China's anti-ship ballistic missiles can hold U.S. surface combatants at risk from shore-based launchers. China's hypersonic cruise missiles can be launched from aircraft, ships, and land. China has conducted 20 times as many hypersonic tests as the United States, according to former USD(R&E) Michael Griffin in 2018. The Golden Fleet's large signature and high value make it an ideal target for precisely these weapons.

Industrial and Fiscal Reality

The shorebased infrastructure and personnel needed to support the Navy's needs cannot be made to appear overnight, but will probably require a decade of consistent funding and effort. The Navy's 2025 30-year shipbuilding plan calls for average annual costs of approximately $40 billion—about 46 percent more than the average amount appropriated over the past five years. Overall, the net addition of 85 ships to the fleet will cost approximately $1 trillion over thirty years. Including costs of operating and maintaining ships, buying aircraft and weapons, and funding the Marine Corps, the Navy's total budget would need to increase from $255 billion today to $340 billion in 2054.

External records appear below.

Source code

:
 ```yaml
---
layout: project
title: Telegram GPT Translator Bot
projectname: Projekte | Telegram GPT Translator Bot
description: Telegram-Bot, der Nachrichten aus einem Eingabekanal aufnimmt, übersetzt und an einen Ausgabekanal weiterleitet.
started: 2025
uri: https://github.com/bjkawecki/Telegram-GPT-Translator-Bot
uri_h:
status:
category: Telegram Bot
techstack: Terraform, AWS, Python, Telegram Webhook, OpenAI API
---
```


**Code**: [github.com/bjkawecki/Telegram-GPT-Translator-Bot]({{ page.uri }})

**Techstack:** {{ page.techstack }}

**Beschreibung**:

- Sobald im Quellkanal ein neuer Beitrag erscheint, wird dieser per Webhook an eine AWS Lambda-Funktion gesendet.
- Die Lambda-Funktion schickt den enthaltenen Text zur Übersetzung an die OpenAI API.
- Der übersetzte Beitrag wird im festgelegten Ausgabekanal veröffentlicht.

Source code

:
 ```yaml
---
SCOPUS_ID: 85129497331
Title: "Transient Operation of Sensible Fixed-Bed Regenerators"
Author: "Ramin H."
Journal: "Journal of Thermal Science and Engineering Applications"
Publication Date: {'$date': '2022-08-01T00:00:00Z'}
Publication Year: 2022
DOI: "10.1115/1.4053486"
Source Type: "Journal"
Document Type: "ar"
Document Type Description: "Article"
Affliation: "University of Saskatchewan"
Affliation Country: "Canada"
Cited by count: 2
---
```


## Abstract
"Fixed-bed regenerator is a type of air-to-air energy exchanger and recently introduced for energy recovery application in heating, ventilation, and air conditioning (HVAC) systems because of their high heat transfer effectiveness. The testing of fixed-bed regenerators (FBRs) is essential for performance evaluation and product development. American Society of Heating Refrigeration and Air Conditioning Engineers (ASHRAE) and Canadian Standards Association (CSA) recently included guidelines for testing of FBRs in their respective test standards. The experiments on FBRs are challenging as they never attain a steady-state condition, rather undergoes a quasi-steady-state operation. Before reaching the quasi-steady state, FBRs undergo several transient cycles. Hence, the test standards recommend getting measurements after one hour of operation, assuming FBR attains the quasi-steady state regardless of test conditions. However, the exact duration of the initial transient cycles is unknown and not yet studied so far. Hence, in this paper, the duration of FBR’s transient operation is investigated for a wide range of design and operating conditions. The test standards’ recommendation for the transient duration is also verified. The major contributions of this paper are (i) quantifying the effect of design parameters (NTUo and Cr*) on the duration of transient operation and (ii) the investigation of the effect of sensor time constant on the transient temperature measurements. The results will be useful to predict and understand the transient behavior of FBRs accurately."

Government Accountability Office analysis shows that none of the seven shipbuilders constructing the Navy's battle force ships are currently positioned to meet the Navy's delivery goals, in part due to infrastructure and workforce limitations. The industry is beset by shortages of skilled crafts workers, with many skills bespoke to particular warship classes. These labor shortages are particularly acute in submarine construction.

The Golden Fleet would require $4 billion to $6 billion per hull for the large surface combatants—more than the entire FY2025 shipbuilding request of $32.4 billion for six ships. Where will the money come from? Which other programs will be sacrificed? How will an industrial base that cannot build frigates suddenly produce revolutionary capital ships?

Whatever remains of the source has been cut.